"Chodźcie na solo, pokażę na co mnie stać"
Wtargnął do komendy, wyzywał policjantów i chciał się z nimi bić. Twierdził, że ich "załatwi", bo ma znajomości w prokuraturze. Został zatrzymany po tym jak próbował uderzyć mundurowych, którzy poprosili go o zachowanie zgodne z prawem.
Do nietypowego incydentu w żorskiej komendzie doszło wczoraj rano. Około godziny 7.00 w poczekalni pojawił się agresywny mężczyzna, który od progu rzucał wyzwiskami. Był niezwykle wulgarny i obrażał policjantów. Wyzywał ich od najgorszych i nawoływał do bójki. Żądał, aby wyszło do niego dwudziestu i cały czas wymachiwał rękami.

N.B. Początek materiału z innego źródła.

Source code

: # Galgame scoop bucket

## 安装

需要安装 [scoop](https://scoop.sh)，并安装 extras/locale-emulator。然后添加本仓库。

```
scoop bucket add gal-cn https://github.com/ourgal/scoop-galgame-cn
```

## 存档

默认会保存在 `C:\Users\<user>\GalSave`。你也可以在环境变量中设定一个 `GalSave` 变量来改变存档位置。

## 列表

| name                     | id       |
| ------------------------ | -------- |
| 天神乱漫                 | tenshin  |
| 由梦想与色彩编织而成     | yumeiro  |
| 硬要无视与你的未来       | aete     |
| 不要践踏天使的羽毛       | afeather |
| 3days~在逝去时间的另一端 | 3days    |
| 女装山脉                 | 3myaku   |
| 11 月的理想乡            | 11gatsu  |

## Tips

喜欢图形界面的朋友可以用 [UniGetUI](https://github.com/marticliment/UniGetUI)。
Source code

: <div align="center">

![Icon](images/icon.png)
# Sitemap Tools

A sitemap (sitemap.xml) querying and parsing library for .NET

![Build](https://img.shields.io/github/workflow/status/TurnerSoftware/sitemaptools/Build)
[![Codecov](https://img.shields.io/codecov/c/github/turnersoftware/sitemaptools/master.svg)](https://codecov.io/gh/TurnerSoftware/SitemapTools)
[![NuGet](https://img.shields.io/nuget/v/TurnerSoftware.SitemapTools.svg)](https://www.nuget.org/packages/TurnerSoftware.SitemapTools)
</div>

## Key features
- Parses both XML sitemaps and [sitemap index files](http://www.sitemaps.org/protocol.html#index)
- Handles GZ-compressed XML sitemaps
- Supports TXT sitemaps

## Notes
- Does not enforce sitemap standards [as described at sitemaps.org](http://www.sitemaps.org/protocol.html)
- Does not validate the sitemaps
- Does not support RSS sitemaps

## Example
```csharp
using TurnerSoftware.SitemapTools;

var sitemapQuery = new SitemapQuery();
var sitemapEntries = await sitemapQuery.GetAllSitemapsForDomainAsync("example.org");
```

Gdy stróże prawa chcieli go uspokoić zagroził, że ich "załatwi" na ulicy i zwolni z pracy. "Ostrzegał" też, że ma znajomości w prokuraturze...
Policjanci najpierw wezwali mężczyznę do zachowania zgodnego z prawem, a gdy ten zlekceważył ich prośbę i usiłował dopuścić się rękoczynów obezwładnili go i uniemożliwili dalsze bezprawne zachowanie.
Choć 34-latek odmówił badania na alkomacie to z komendy trafił do policyjnej izby zatrzymań. Wkrótce stanie też przed sądem i dpowie za swój wybryk. Za znieważenie policjantów może spędzić nawet rok w więzieniu.